Medo da página em branco

Não sei se existe para um escritor algo tão aterrorizante quanto uma página em branco. Quando as ideias teimam em não aparecer, o instrumento de trabalho se torna um monstro de proporções míticas a ser derrotado a golpes de pena. Deve ser o mesmo temor que os pintores sentem ao sentar diante de uma tela ainda intocada pelos pincéis e tintas. A dúvida a respeito de qual resultado sairá dali, e se trabalho e esforço serão o bastante para transpor a visão da cabeça para o exterior. No papel, é o encostar da caneta ou do lápis no início da linha sem ainda saber como começar a frase, já no word e similares é o breve pânico causado pela barrinha de espaço, sempre piscando. Acho que é um tipo de receio compartilhado, em diferentes níveis de intensidade, por todos que usam a escrita seja no cotidiano, nos estudos, ou profissionalmente.

Como jornalista, devo enfrentar esse medo diariamente. Independentemente da inspiração, dos dramas da vida cotidiana e das condições meteorológicas, escrevo todos os dias. A produção de matérias jornalísticas depende do fator novidade, então não seria viável aguardar até que os autores fossem atingidos pela centelha divina ou visitados pelas musas. Assim, o jornalismo obriga a criar uma rotina de escrita repleta de truques e macetes que permitem começar a produzir mesmo quando a inspiração falta. O ideal é começar pelo título e dali partir para o restante do texto, do início ao fim, mas por vezes, é mais fácil começar por um box de informações, por uma das falas da fonte, e aí conquistar a tarefa, tornada hercúlea, um parágrafo por vez.

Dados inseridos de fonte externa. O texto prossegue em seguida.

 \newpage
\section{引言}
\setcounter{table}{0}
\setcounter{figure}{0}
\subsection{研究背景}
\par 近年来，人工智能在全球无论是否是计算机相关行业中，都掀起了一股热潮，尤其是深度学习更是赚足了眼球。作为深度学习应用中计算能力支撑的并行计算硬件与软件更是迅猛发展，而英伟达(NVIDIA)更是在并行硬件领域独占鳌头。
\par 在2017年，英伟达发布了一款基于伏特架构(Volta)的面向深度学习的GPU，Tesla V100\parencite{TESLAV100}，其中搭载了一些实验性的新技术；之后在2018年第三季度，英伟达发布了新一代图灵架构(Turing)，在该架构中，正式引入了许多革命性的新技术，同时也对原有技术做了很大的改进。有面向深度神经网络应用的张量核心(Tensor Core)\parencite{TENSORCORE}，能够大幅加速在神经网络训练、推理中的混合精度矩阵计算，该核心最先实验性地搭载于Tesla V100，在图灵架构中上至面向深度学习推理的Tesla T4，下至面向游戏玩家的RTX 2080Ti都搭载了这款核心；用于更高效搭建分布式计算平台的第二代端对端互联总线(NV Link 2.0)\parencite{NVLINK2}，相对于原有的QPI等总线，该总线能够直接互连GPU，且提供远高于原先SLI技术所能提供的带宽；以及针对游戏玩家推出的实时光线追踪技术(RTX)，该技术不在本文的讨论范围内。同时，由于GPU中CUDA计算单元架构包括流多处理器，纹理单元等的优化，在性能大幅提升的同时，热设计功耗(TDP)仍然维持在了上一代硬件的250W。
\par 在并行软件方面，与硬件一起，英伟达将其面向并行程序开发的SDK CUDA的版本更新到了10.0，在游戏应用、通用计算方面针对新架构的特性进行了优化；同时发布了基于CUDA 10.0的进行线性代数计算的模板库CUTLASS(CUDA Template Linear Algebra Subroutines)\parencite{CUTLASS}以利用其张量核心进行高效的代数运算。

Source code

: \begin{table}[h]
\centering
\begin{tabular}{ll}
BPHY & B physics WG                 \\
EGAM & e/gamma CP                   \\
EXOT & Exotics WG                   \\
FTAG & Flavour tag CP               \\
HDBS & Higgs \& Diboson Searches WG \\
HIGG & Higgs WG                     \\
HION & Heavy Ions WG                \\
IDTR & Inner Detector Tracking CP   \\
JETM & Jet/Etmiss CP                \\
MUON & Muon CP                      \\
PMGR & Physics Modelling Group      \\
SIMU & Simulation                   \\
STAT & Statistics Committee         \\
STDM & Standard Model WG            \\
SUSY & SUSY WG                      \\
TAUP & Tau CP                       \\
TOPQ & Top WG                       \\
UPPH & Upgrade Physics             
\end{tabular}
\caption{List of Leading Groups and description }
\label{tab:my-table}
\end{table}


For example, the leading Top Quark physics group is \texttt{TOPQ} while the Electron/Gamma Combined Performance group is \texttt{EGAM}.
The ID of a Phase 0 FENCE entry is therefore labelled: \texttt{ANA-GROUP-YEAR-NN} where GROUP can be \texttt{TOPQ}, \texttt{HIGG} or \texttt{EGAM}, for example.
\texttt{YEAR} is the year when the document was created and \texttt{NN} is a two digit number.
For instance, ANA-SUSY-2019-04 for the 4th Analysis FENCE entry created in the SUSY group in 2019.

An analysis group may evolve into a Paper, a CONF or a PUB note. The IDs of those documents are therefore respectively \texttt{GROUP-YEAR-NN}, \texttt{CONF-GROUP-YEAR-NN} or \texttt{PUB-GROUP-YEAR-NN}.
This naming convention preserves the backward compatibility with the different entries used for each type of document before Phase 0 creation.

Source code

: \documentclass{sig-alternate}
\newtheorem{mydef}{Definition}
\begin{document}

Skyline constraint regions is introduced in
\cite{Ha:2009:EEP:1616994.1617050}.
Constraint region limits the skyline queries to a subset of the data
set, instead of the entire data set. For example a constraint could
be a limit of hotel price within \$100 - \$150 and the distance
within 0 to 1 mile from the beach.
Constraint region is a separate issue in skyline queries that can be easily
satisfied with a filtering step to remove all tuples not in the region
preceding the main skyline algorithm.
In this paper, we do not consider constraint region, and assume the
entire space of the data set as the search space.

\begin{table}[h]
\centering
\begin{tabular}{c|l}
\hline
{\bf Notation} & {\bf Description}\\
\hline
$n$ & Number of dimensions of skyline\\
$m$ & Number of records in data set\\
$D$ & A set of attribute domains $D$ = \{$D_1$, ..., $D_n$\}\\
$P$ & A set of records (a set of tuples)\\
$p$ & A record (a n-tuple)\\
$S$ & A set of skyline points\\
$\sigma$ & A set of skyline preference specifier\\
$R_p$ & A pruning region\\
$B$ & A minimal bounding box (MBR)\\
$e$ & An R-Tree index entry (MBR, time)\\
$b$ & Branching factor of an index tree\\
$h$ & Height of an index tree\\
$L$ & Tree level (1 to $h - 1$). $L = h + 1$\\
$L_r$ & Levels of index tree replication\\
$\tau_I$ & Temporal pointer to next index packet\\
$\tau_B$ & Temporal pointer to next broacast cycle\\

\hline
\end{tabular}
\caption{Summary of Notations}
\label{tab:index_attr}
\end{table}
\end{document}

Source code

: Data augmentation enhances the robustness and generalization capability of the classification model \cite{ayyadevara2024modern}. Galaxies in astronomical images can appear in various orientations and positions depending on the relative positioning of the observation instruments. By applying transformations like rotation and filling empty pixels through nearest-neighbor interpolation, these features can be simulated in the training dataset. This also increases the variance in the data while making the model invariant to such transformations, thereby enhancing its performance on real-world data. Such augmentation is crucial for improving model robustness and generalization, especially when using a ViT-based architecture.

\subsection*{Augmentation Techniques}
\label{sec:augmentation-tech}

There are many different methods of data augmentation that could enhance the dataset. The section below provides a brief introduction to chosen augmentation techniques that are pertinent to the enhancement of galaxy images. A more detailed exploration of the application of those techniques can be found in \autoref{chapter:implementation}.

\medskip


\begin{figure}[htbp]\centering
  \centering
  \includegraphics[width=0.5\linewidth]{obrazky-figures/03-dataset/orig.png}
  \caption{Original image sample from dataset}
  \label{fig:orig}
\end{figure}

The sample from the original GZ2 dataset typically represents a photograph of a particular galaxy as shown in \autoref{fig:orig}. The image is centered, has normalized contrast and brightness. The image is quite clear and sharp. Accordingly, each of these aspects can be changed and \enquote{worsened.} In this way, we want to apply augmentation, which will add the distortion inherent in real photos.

Talvez este seja o momento de confessar que o meu lado escritora e poeta se aproveita muito do meu lado jornalista. Apesar de todas essas facetas lidarem com as palavras, os processos e, principalmente, os resultados finais acabam sendo muito diversos. Escrevendo contos e romances, posso usar meu vocabulário de sinônimos que já está na ponta da língua – e dos dedos –, por conta da escrita diária de reportagens. Quando escrevo poemas, posso usar todos os adjetivos e sentimentos que mantive guardados na feitura de matérias factuais, claras e objetivas. Assim minhas duas carreiras acabam não só coexistindo, mas se complementando.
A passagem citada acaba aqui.